Sybillian is a twitter bot that can receive mentions or be included in conversations to analyze the account(s) to see what their bot score is based off of a BotOrNot score.
BotOrNot checks the activity of a Twitter account and gives it a score based on how likely the account is to be a bot. Higher scores are more bot-like.
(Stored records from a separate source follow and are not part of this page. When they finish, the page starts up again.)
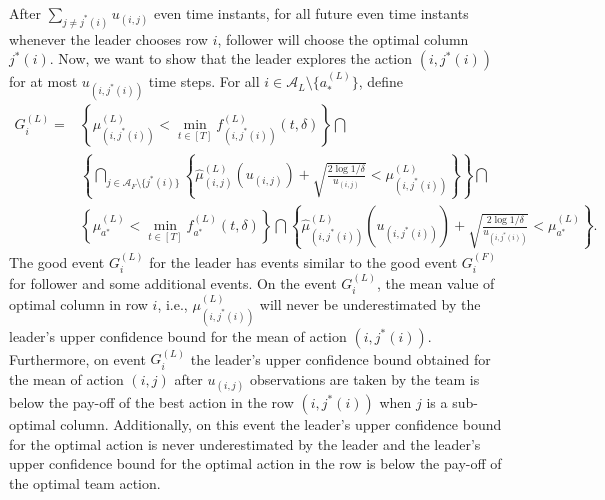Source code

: \documentclass[letterpaper]{article} %
\theoremstyle{definition}
\def\mc{\mathcal}
\begin{document}
After $\sum_{j \neq j^{\ast}(i)} u_{(i,j)}$ even time instants, for all future even time instants whenever the leader chooses row $i$, follower will choose the optimal column $j^{\ast}(i)$. Now, we want to show that the leader explores the action $(i, j^{\ast}(i))$ for at most $u_{(i, j^{\ast}(i))} $ time steps. For all $i \in \mc{A}_L \setminus \{a^{(L)}_{\ast}\}$, define 
\begin{align}
    G^{(L)}_{i}
    = 
    &\left\{
    \mu^{(L)}_{(i,j^{\ast}(i))} < \min_{t \in [T]} f^{(L)}_{(i,j^{\ast}(i))}(t, \delta)
    \right\} \bigcap \\
    & \left\{
    \bigcap_{j \in \mc{A}_F \setminus \{j^{\ast}(i)\}}
    \left\{
    \hat{\mu}^{(L)}_{(i, j)}(u_{(i, j)})+ \sqrt{\frac{2\log1/\delta}{u_{(i, j)}}}
    < \mu^{(L)}_{(i,j^{\ast}(i))}
    \right\}\right\}\bigcap 
    \\
    & \left\{
    \mu^{(L)}_{a^{\ast}} < \min_{t \in [T]} f^{(L)}_{a^{\ast}}(t, \delta)
    \right\} \bigcap
    \left\{
    \hat{\mu}^{(L)}_{(i, j^{\ast}(i))}(u_{(i, j^{\ast}(i))})+ \sqrt{\frac{2\log1/\delta}{u_{(i, j^{\ast}(i))}}}
    < \mu^{(L)}_{a^{\ast}}
    \right\}.
\end{align}
The good event $G^{(L)}_{i}$ for the leader has events similar to the good event $G^{(F)}_{i}$ for follower and some additional events. On the event $G^{(L)}_{i}$, the mean value of optimal column in row $i$, i.e., $\mu^{(L)}_{(i, j^{\ast}(i))}$ will never be underestimated by the leader's upper confidence bound for the mean of action $(i, j^{\ast}(i))$. Furthermore, on event $G^{(L)}_{i}$ the leader's upper confidence bound obtained for the mean of action $(i,j)$ after $u_{(i, j)}$ observations are taken by the team is below the pay-off of the best action in the row $(i, j^{\ast}(i))$ when $j$ is a sub-optimal column. Additionally, on this event the leader's upper confidence bound for the optimal action is never underestimated by the leader and the leader's upper confidence bound for the optimal action in the row is below the pay-off of the optimal team action. 
\end{document}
BotOrNot accomplishes this goal by the use of Random Forest to do ensemble learning via a multitude of Decision Trees. The model is then trained with 'known bots' and 'known human' accounts to build a heuristic decision tree model that nullifies bias. Sybillian's role is to present BotOrNot accounts to test against this ensemble and provides a score for multiple factors, including:
- content classification
- friend classification
- network classification
- sentiment classification
- temporal classification
- user classification
- language agnostic classification
For further details, you can reference the Indiana University Publications.
What is it's purpose?
I built Sybillian because I wanted to offhand check the "truthiness" of accounts that were pushing a specific topic or idea. Whether it be for marketing or otherwise.
How can it be used?
You can either directly mentions @SybilDetector with a username. ex:
@SybilDetector @SwiftOnSecurity
and receive a response back:
@Decad3nce SwiftOnSecurity has a bot score of 0.45. Classification of 'might be a bot'. See
https://t.co/upkHRBwQ4S
Or, you can add it as a reply to a twitter "thread" to see the percentage of participants (including retweeters) ex resp:
@Decad3nce the conversation of 76 contributors contains 4 probable bots, percentage of bots in conversation 5.26315789474.
How can I deploy my own?
- Create a Twitter Application.
- Populate
credentils.py
with your tokens and shared secrets from the application creation. - Run locally by creating a virtual environment and
pip install
the active directory. - Run remotely by hosting the application on whatever server of your choosing.
Isn't this just a shell for BotOrNot?
Yes, yes it is. But it also allows the process of 'harvesting' bot data to be further decentralized.
Future plans?
- Move away from local sql db to a generic and pluggable backend for caching that can be hosted remotely. Then allow surrogate bots to provide data to that central cache.